Today’s Q&A is with Anna Kirkland Smith founder of the Data Scientista Society located here in the research triangle, NC.
I only asked Anna one question, but her response definitely inspired a couple new cartoons. Plus I think many of you will be able to relate.
What do you think is the biggest challenge for women in the data industry?
The biggest challenge for women in the data industry is that the numbers are hurting their feelings.
Once there was a girl who found a refuge beyond a beauty pageant, beyond a kickball field, and arguing parents: math homework. Every assailant was powerless against these laws of the universe accessible to small hands with mere pencil and paper.
But now as a woman on the way to work, when she hears women get paid (best case) 93 cents on the dollar. She knows that could mean some women are paid spot on, but some are woefully underpaid. She’s an accurate estimator of where she falls on that spectrum. She knows this plays out materially in women’s lives: fewer choices in how to care for herself or someone she loves.
With women comprising less than 20% of leadership anywhere, no fundamental changes are on horizon (calculated to be 112 years away). When she opens her Windows machine at work, she reads, “Only 6.7% of women graduate with STEM degrees,” which actually reads _if you choose to be a STEM women, you will be alone_. And looking at the data around the room, that appears to be true. What was once her power, pleasure, and play is now an unseen hand calculating her doom.

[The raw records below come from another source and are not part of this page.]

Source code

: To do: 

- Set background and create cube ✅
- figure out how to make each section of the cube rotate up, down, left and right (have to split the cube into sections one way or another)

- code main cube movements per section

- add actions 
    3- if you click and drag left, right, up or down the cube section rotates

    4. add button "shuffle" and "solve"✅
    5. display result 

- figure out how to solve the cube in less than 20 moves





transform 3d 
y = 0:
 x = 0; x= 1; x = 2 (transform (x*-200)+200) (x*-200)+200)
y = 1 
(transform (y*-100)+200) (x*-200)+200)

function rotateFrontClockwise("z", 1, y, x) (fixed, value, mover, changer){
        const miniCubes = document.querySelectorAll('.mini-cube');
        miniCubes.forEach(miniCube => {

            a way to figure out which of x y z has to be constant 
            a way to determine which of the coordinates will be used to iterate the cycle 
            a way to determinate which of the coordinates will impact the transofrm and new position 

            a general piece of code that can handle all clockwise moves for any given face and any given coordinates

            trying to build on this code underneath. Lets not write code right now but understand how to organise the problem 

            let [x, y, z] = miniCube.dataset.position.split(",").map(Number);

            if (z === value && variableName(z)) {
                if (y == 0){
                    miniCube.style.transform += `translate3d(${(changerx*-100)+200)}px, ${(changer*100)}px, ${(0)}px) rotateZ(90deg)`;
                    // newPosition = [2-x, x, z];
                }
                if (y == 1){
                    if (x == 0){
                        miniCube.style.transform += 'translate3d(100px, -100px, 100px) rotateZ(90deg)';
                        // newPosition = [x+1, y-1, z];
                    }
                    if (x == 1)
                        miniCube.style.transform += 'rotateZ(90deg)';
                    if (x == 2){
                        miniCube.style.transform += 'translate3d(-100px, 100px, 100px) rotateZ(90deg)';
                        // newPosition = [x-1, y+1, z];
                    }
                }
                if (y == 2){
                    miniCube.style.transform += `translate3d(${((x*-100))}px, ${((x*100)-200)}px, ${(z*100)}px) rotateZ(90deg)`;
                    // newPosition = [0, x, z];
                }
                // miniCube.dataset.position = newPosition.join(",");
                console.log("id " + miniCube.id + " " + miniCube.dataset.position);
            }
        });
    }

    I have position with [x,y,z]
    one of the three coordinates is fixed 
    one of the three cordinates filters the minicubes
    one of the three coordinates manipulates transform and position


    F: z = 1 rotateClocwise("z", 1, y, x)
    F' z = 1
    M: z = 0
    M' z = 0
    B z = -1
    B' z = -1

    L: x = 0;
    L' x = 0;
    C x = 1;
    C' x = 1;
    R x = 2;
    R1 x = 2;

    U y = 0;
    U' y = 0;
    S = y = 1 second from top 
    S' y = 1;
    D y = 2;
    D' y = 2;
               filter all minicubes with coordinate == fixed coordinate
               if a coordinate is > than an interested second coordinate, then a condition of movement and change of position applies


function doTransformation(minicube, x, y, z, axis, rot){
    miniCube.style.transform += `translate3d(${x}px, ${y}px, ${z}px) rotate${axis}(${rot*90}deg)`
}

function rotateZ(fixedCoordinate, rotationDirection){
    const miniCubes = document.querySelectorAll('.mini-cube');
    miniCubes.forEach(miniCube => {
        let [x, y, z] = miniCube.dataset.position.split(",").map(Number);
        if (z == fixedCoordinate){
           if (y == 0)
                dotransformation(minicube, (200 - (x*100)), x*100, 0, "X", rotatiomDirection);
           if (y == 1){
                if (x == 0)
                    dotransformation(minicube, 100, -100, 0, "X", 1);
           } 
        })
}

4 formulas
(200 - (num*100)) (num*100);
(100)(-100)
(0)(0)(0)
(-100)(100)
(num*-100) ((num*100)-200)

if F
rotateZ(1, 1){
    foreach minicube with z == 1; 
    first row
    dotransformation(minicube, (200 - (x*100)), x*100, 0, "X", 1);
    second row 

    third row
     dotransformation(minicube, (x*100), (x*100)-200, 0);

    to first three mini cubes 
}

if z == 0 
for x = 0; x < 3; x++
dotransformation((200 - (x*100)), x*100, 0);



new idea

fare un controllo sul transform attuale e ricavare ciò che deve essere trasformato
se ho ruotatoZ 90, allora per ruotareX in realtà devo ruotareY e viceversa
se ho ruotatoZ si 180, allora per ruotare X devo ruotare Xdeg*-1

Also, Chris, you didn’t ask, but we are friends, so:
The biggest challenge for women in computer science is that they have been abandoned by their own language. The professor says a-ray, not array, and it isn’t an assortment; a table doesn’t have 4 or more legs perpendicular to a plane; an appliance is no longer refrigerator; WoW is an MMORPG; there’s not a 9th part of speech that warns that the conversation has switched to video games and no longer on tonight’s scheduled product upgrade; all statements now end in a semicolon; A woman looks around the room, and there is no mother to help her learn this new language; in fact, her mother tongue doesn’t work here; the sign in the break room said so.